:: ACTIVITY ::
In the listing below, the answer starts at the line that has "Initialization function for" and stops after the line that has "for the Q15"; please repeat that part exactly and nothing more.

++++++++++

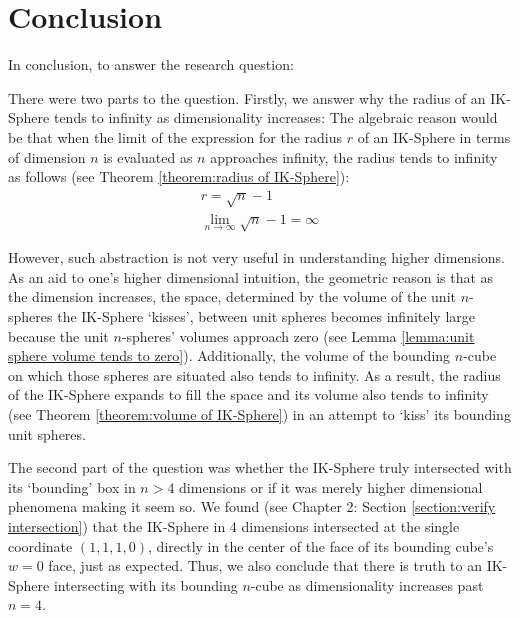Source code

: \section{Conclusion}
In conclusion, to answer the research question:
\researchquestion{}

There were two parts to the question. Firstly, we answer why the radius of an IK-Sphere tends to infinity as dimensionality increases:
The algebraic reason would be that when the limit of the expression for the radius $r$ of an IK-Sphere in terms of dimension $n$ is evaluated as $n$ approaches infinity, the radius tends to infinity as follows (see Theorem \ref{theorem:radius of IK-Sphere}):
\begin{align*}
    r = \sqrt{n}-1\\
    \lim_{n \to \infty}\sqrt{n}-1 = \infty
\end{align*}

However, such abstraction is not very useful in understanding higher dimensions. As an aid to one's higher dimensional intuition, the geometric reason is that as the dimension increases, the space, determined by the volume of the unit $n$-spheres the IK-Sphere `kisses', between unit spheres becomes infinitely large because the unit $n$-spheres' volumes approach zero (see Lemma \ref{lemma:unit sphere volume tends to zero}). Additionally, the volume of the bounding $n$-cube on which those spheres are situated also tends to infinity. As a result, the radius of the IK-Sphere expands to fill the space and its volume also tends to infinity (see Theorem \ref{theorem:volume of IK-Sphere}) in an attempt to `kiss' its bounding unit spheres. 

The second part of the question was whether the IK-Sphere truly intersected with its `bounding' box in $n>4$ dimensions or if it was merely higher dimensional phenomena making it seem so. We found (see Chapter 2: Section \ref{section:verify intersection}) that the IK-Sphere in 4 dimensions intersected at the single coordinate $(1, 1, 1, 0)$, directly in the center of the face of its bounding cube's $w=0$ face, just as expected. Thus, we also conclude that there is truth to an IK-Sphere intersecting with its bounding $n$-cube as dimensionality increases past $n=4$.

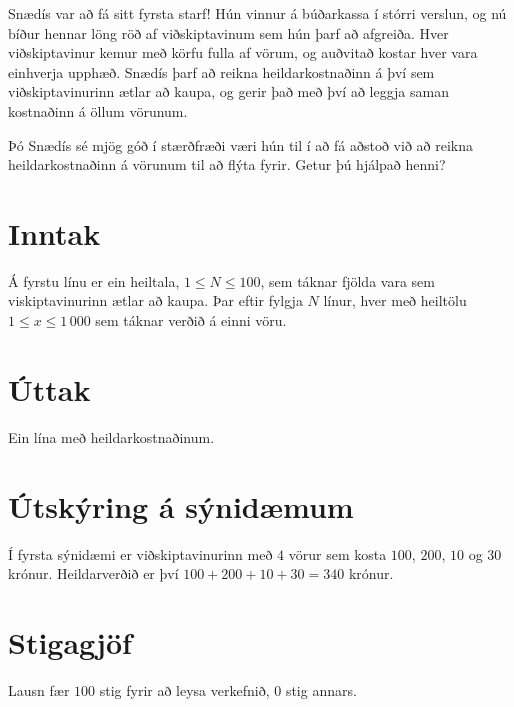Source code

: 
Snædís var að fá sitt fyrsta starf! Hún vinnur á búðarkassa í stórri
verslun, og nú bíður hennar löng röð af viðskiptavinum sem hún þarf að
afgreiða. Hver viðskiptavinur kemur með körfu fulla af vörum, og auðvitað
kostar hver vara einhverja upphæð. Snædís þarf að reikna heildarkostnaðinn á
því sem viðskiptavinurinn ætlar að kaupa, og gerir það með því að leggja saman
kostnaðinn á öllum vörunum.

Þó Snædís sé mjög góð í stærðfræði væri hún til í að fá aðstoð við að reikna
heildarkostnaðinn á vörunum til að flýta fyrir. Getur þú hjálpað henni?

\section*{Inntak}
Á fyrstu línu er ein heiltala, $1 \leq N\leq 100$, sem táknar fjölda vara sem
viskiptavinurinn ætlar að kaupa. Þar eftir fylgja $N$ línur, hver með heiltölu
$1\leq x \leq 1\,000$ sem táknar verðið á einni vöru.

\section*{Úttak}
Ein lína með heildarkostnaðinum.

\section*{Útskýring á sýnidæmum}
Í fyrsta sýnidæmi er viðskiptavinurinn með $4$ vörur sem kosta $100$, $200$,
$10$ og $30$ krónur. Heildarverðið er því $100 + 200 + 10 + 30 = 340$ krónur.

\section*{Stigagjöf}
Lausn fær $100$ stig fyrir að leysa verkefnið, $0$ stig annars.
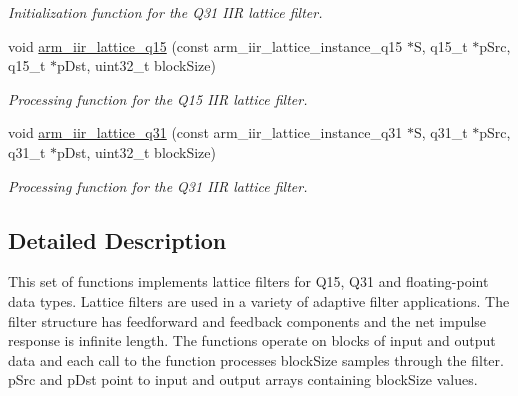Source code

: \begin{DoxyCompactItemize}
\begin{DoxyCompactList}\small\item\em Initialization function for the Q31 I\+IR lattice filter. \end{DoxyCompactList}\item 
void \hyperlink{group__IIR__Lattice_gaeb9e9599a288832ed123183eaa8b294a}{arm\+\_\+iir\+\_\+lattice\+\_\+q15} (const arm\+\_\+iir\+\_\+lattice\+\_\+instance\+\_\+q15 $\ast$S, q15\+\_\+t $\ast$p\+Src, q15\+\_\+t $\ast$p\+Dst, uint32\+\_\+t block\+Size)
\begin{DoxyCompactList}\small\item\em Processing function for the Q15 I\+IR lattice filter. \end{DoxyCompactList}\item 
void \hyperlink{group__IIR__Lattice_ga123b26fa9156cd8d3622dd85931741ed}{arm\+\_\+iir\+\_\+lattice\+\_\+q31} (const arm\+\_\+iir\+\_\+lattice\+\_\+instance\+\_\+q31 $\ast$S, q31\+\_\+t $\ast$p\+Src, q31\+\_\+t $\ast$p\+Dst, uint32\+\_\+t block\+Size)
\begin{DoxyCompactList}\small\item\em Processing function for the Q31 I\+IR lattice filter. \end{DoxyCompactList}\end{DoxyCompactItemize}


\subsection{Detailed Description}
This set of functions implements lattice filters for Q15, Q31 and floating-\/point data types. Lattice filters are used in a variety of adaptive filter applications. The filter structure has feedforward and feedback components and the net impulse response is infinite length. The functions operate on blocks of input and output data and each call to the function processes {\ttfamily block\+Size} samples through the filter. {\ttfamily p\+Src} and {\ttfamily p\+Dst} point to input and output arrays containing {\ttfamily block\+Size} values.

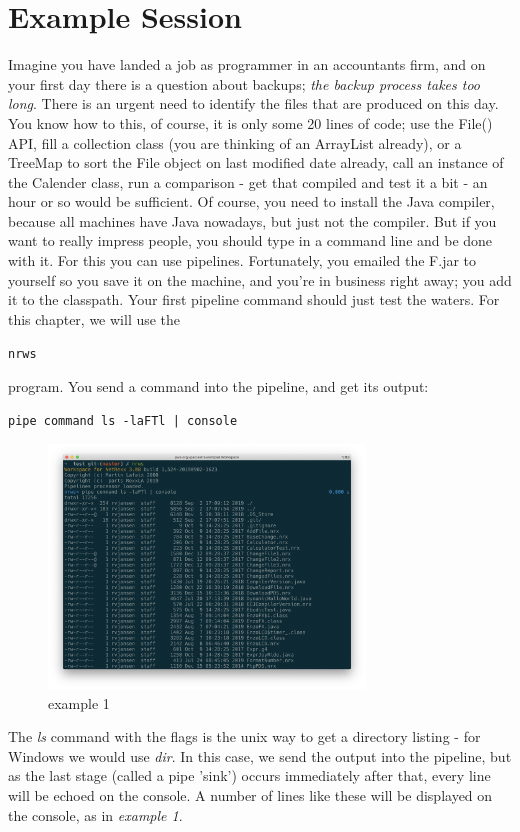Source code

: \chapter{Example Session}
Imagine you have landed a job as programmer in an accountants firm,
and on your first day there is a question about backups; \emph{the backup
process takes too long}. There is an urgent need to identify the files that are produced on this day. You know how to this, of course, it is only some 20 lines of code; use the File() API, fill a collection class (you are thinking of an ArrayList already), or a TreeMap to sort the File object on last modified date already, call an instance of the Calender class, run a comparison - get that compiled and test it a bit - an hour or so would be sufficient. Of course, you need to install the Java compiler, because all machines have Java nowadays, but just not the compiler.
But if you want to really impress people, you should type in a command line and be done with it. For this you can use \nr{} pipelines. Fortunately, you emailed the \nr{}F.jar to yourself so you save it on the machine, and you're in business right away; you add it to the classpath.
Your first pipeline command should just test the waters. For this
chapter, we will use the \begin{alltt}nrws\end{alltt} program. You send a
command into the pipeline, and get its output:
\begin{lstlisting}
pipe command ls -laFTl | console
\end{lstlisting}
\begin{figure}[H]
  \includegraphics[width=0.75\textwidth]{images/example1.png}
  \caption{example 1}
  \label{fig:example1}
\end{figure}

The \emph{ls} command with the flags is the unix way to get a
directory listing - for Windows we would use \emph{dir}. In this case, we send the output into the pipeline, but as the last stage (called a pipe 'sink') occurs immediately after that, every line will be echoed on the console.
A number of lines like these will be displayed on the console, as in
\emph{example 1}.

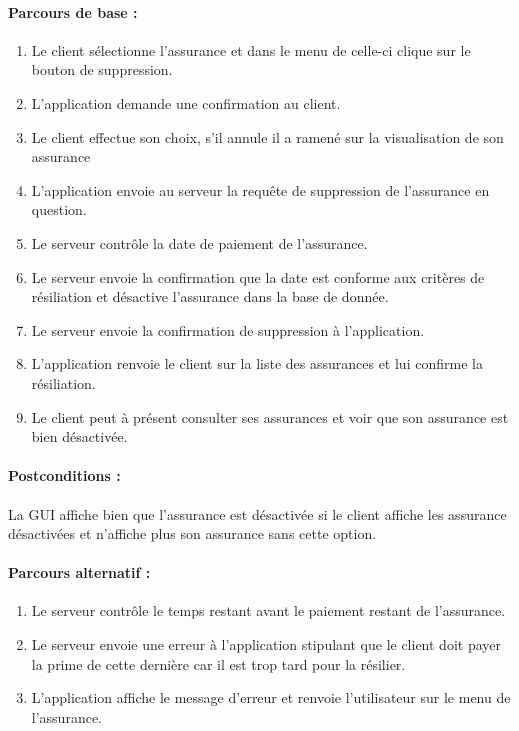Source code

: \documentclass[../annexe.tex]{subfiles}
\begin{document}
\paragraph{Parcours de base :}
		\begin{enumerate}
				\item Le client sélectionne l'assurance et dans le menu de celle-ci clique sur le bouton de suppression.
				\item L'application demande une confirmation au client.
				\item Le client effectue son choix, s'il annule il a ramené sur la visualisation de son assurance
				\item L'application envoie au serveur la requête de suppression de l'assurance en question.
				\item Le serveur contrôle la date de paiement de l'assurance.
				\item Le serveur envoie la confirmation que la date est conforme aux critères de résiliation et désactive l'assurance dans la base de donnée.
				\item Le serveur envoie la confirmation de suppression à l'application.
				\item L'application renvoie le client sur la liste des assurances et lui confirme la résiliation.
				\item Le client peut à présent consulter ses assurances et voir que son assurance est bien désactivée.
		\end{enumerate}
\paragraph{Postconditions :}
		La GUI affiche bien que l'assurance est désactivée si le client affiche les assurance désactivées et n'affiche plus son assurance sans cette option.

\paragraph{Parcours alternatif :}
\begin{enumerate}
		\item Le serveur contrôle le temps restant avant le paiement restant de l'assurance.
		\item Le serveur envoie une erreur à l'application stipulant que le client doit payer la prime de cette dernière car il est trop tard pour la résilier.
		\item L'application affiche le message d'erreur et renvoie l'utilisateur sur le menu de l'assurance.
\end{enumerate}
\newpage
\end{document}
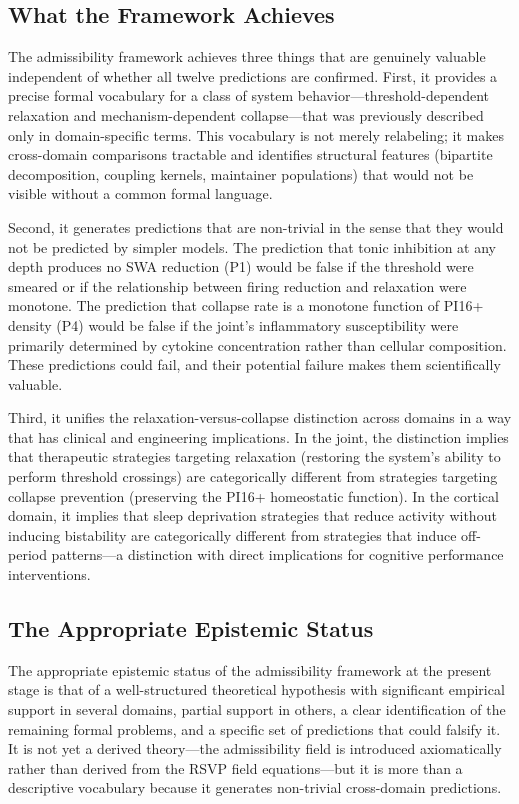 \documentclass[12pt, a4paper]{article}
\theoremstyle{definition}
\begin{document}
\subsection{What the Framework Achieves}

The admissibility framework achieves three things that are genuinely valuable independent of whether all twelve predictions are confirmed. First, it provides a precise formal vocabulary for a class of system behavior---threshold-dependent relaxation and mechanism-dependent collapse---that was previously described only in domain-specific terms. This vocabulary is not merely relabeling; it makes cross-domain comparisons tractable and identifies structural features (bipartite decomposition, coupling kernels, maintainer populations) that would not be visible without a common formal language.

Second, it generates predictions that are non-trivial in the sense that they would not be predicted by simpler models. The prediction that tonic inhibition at any depth produces no SWA reduction (P1) would be false if the threshold were smeared or if the relationship between firing reduction and relaxation were monotone. The prediction that collapse rate is a monotone function of PI16+ density (P4) would be false if the joint's inflammatory susceptibility were primarily determined by cytokine concentration rather than cellular composition. These predictions could fail, and their potential failure makes them scientifically valuable.

Third, it unifies the relaxation-versus-collapse distinction across domains in a way that has clinical and engineering implications. In the joint, the distinction implies that therapeutic strategies targeting relaxation (restoring the system's ability to perform threshold crossings) are categorically different from strategies targeting collapse prevention (preserving the PI16+ homeostatic function). In the cortical domain, it implies that sleep deprivation strategies that reduce activity without inducing bistability are categorically different from strategies that induce off-period patterns---a distinction with direct implications for cognitive performance interventions.

\subsection{The Appropriate Epistemic Status}

The appropriate epistemic status of the admissibility framework at the present stage is that of a well-structured theoretical hypothesis with significant empirical support in several domains, partial support in others, a clear identification of the remaining formal problems, and a specific set of predictions that could falsify it. It is not yet a derived theory---the admissibility field is introduced axiomatically rather than derived from the RSVP field equations---but it is more than a descriptive vocabulary because it generates non-trivial cross-domain predictions.
\end{document}
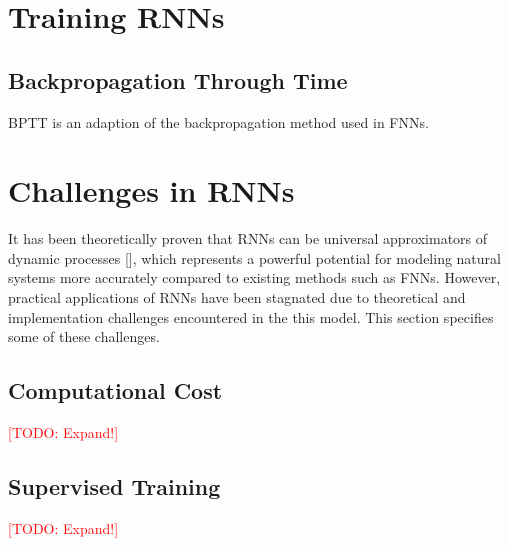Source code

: \section{Training RNNs}

\subsection{Backpropagation Through Time}
BPTT is an adaption of the backpropagation method used in FNNs.

\section{Challenges in RNNs}
It has been theoretically proven that RNNs can be universal approximators of dynamic processes [\cite{Reference1}], which represents a powerful potential for modeling natural systems more accurately compared to existing methods such as FNNs. However, practical applications of RNNs have been stagnated due to theoretical and implementation challenges encountered in the this model. This section specifies some of these challenges. 

\subsection{Computational Cost}

\textcolor{red} {[TODO: Expand!] }

\subsection{Supervised Training}

\textcolor{red} {[TODO: Expand!] }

++++++++++

:: TASK RESULT ::
\begin{DoxyCompactList}\small\item\em Initialization function for the Q31 I\+IR lattice filter. \end{DoxyCompactList}\item 
void \hyperlink{group__IIR__Lattice_gaeb9e9599a288832ed123183eaa8b294a}{arm\+\_\+iir\+\_\+lattice\+\_\+q15} (const arm\+\_\+iir\+\_\+lattice\+\_\+instance\+\_\+q15 $\ast$S, q15\+\_\+t $\ast$p\+Src, q15\+\_\+t $\ast$p\+Dst, uint32\+\_\+t block\+Size)
\begin{DoxyCompactList}\small\item\em Processing function for the Q15 I\+IR lattice filter. \end{DoxyCompactList}\item 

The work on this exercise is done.